<<<<
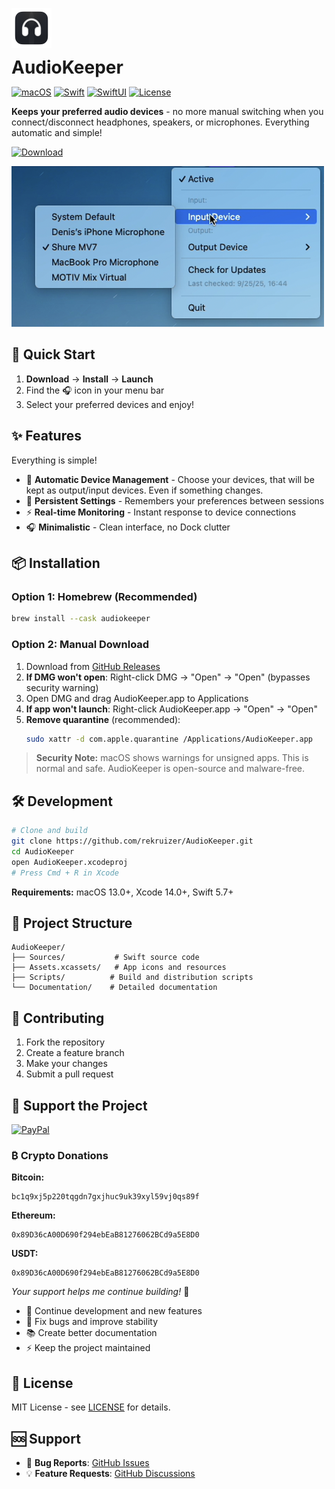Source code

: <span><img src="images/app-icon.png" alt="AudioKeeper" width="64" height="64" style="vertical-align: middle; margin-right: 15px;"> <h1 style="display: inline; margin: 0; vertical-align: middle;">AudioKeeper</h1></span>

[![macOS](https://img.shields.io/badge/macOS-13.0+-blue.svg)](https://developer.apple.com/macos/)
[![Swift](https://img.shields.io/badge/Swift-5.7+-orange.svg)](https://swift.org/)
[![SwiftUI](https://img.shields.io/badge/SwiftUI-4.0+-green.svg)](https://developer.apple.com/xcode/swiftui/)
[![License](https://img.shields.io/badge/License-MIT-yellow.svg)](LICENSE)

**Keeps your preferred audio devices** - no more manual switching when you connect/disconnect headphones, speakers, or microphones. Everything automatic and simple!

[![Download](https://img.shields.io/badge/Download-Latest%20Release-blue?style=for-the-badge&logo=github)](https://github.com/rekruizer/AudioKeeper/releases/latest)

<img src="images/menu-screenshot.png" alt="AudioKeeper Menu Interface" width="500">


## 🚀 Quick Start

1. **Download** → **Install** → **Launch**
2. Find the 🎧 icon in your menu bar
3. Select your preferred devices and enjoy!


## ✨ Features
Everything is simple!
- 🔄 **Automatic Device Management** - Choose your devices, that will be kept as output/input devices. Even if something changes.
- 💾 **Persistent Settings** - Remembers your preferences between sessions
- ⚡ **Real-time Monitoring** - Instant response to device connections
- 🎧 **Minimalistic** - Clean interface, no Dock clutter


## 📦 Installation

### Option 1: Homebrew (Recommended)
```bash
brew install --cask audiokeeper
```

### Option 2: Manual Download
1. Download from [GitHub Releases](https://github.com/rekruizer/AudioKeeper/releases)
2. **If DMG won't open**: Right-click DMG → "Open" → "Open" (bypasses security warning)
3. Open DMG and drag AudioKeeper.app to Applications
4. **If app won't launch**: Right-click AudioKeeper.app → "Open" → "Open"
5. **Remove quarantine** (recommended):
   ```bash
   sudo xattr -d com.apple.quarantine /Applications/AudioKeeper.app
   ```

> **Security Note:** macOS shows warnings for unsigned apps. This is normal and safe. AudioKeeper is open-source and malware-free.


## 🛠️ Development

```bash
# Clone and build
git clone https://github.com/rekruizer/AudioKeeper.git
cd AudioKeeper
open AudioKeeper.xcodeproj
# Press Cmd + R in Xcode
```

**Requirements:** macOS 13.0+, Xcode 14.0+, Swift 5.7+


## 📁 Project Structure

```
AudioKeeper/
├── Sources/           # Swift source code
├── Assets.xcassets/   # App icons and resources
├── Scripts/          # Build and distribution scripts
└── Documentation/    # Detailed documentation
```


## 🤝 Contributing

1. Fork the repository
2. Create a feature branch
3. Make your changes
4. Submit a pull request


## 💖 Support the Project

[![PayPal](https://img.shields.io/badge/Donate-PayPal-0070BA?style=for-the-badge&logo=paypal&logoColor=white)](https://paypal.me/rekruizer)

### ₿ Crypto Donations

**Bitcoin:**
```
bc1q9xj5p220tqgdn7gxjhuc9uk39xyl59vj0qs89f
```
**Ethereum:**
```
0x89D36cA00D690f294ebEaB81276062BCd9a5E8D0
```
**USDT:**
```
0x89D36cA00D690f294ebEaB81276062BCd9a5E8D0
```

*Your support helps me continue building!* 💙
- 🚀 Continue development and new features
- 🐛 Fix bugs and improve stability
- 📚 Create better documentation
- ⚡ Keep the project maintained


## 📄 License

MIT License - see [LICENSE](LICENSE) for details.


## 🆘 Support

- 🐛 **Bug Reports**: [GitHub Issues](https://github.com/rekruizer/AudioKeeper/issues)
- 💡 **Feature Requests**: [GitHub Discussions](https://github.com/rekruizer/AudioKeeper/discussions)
>>>>
#### What you have to do:
Reproduce the whole listing word for word, setting aside any pictures.

#### Reply to the task:
Source code

: <span><img src="images/app-icon.png" alt="AudioKeeper" width="64" height="64" style="vertical-align: middle; margin-right: 15px;"> <h1 style="display: inline; margin: 0; vertical-align: middle;">AudioKeeper</h1></span>

[![macOS](https://img.shields.io/badge/macOS-13.0+-blue.svg)](https://developer.apple.com/macos/)
[![Swift](https://img.shields.io/badge/Swift-5.7+-orange.svg)](https://swift.org/)
[![SwiftUI](https://img.shields.io/badge/SwiftUI-4.0+-green.svg)](https://developer.apple.com/xcode/swiftui/)
[![License](https://img.shields.io/badge/License-MIT-yellow.svg)](LICENSE)

**Keeps your preferred audio devices** - no more manual switching when you connect/disconnect headphones, speakers, or microphones. Everything automatic and simple!

[![Download](https://img.shields.io/badge/Download-Latest%20Release-blue?style=for-the-badge&logo=github)](https://github.com/rekruizer/AudioKeeper/releases/latest)

<img src="images/menu-screenshot.png" alt="AudioKeeper Menu Interface" width="500">


## 🚀 Quick Start

1. **Download** → **Install** → **Launch**
2. Find the 🎧 icon in your menu bar
3. Select your preferred devices and enjoy!


## ✨ Features
Everything is simple!
- 🔄 **Automatic Device Management** - Choose your devices, that will be kept as output/input devices. Even if something changes.
- 💾 **Persistent Settings** - Remembers your preferences between sessions
- ⚡ **Real-time Monitoring** - Instant response to device connections
- 🎧 **Minimalistic** - Clean interface, no Dock clutter


## 📦 Installation

### Option 1: Homebrew (Recommended)
```bash
brew install --cask audiokeeper
```

### Option 2: Manual Download
1. Download from [GitHub Releases](https://github.com/rekruizer/AudioKeeper/releases)
2. **If DMG won't open**: Right-click DMG → "Open" → "Open" (bypasses security warning)
3. Open DMG and drag AudioKeeper.app to Applications
4. **If app won't launch**: Right-click AudioKeeper.app → "Open" → "Open"
5. **Remove quarantine** (recommended):
   ```bash
   sudo xattr -d com.apple.quarantine /Applications/AudioKeeper.app
   ```

> **Security Note:** macOS shows warnings for unsigned apps. This is normal and safe. AudioKeeper is open-source and malware-free.


## 🛠️ Development

```bash
# Clone and build
git clone https://github.com/rekruizer/AudioKeeper.git
cd AudioKeeper
open AudioKeeper.xcodeproj
# Press Cmd + R in Xcode
```

**Requirements:** macOS 13.0+, Xcode 14.0+, Swift 5.7+


## 📁 Project Structure

```
AudioKeeper/
├── Sources/           # Swift source code
├── Assets.xcassets/   # App icons and resources
├── Scripts/          # Build and distribution scripts
└── Documentation/    # Detailed documentation
```


## 🤝 Contributing

1. Fork the repository
2. Create a feature branch
3. Make your changes
4. Submit a pull request


## 💖 Support the Project

[![PayPal](https://img.shields.io/badge/Donate-PayPal-0070BA?style=for-the-badge&logo=paypal&logoColor=white)](https://paypal.me/rekruizer)

### ₿ Crypto Donations

**Bitcoin:**
```
bc1q9xj5p220tqgdn7gxjhuc9uk39xyl59vj0qs89f
```
**Ethereum:**
```
0x89D36cA00D690f294ebEaB81276062BCd9a5E8D0
```
**USDT:**
```
0x89D36cA00D690f294ebEaB81276062BCd9a5E8D0
```

*Your support helps me continue building!* 💙
- 🚀 Continue development and new features
- 🐛 Fix bugs and improve stability
- 📚 Create better documentation
- ⚡ Keep the project maintained


## 📄 License

MIT License - see [LICENSE](LICENSE) for details.


## 🆘 Support

- 🐛 **Bug Reports**: [GitHub Issues](https://github.com/rekruizer/AudioKeeper/issues)
- 💡 **Feature Requests**: [GitHub Discussions](https://github.com/rekruizer/AudioKeeper/discussions)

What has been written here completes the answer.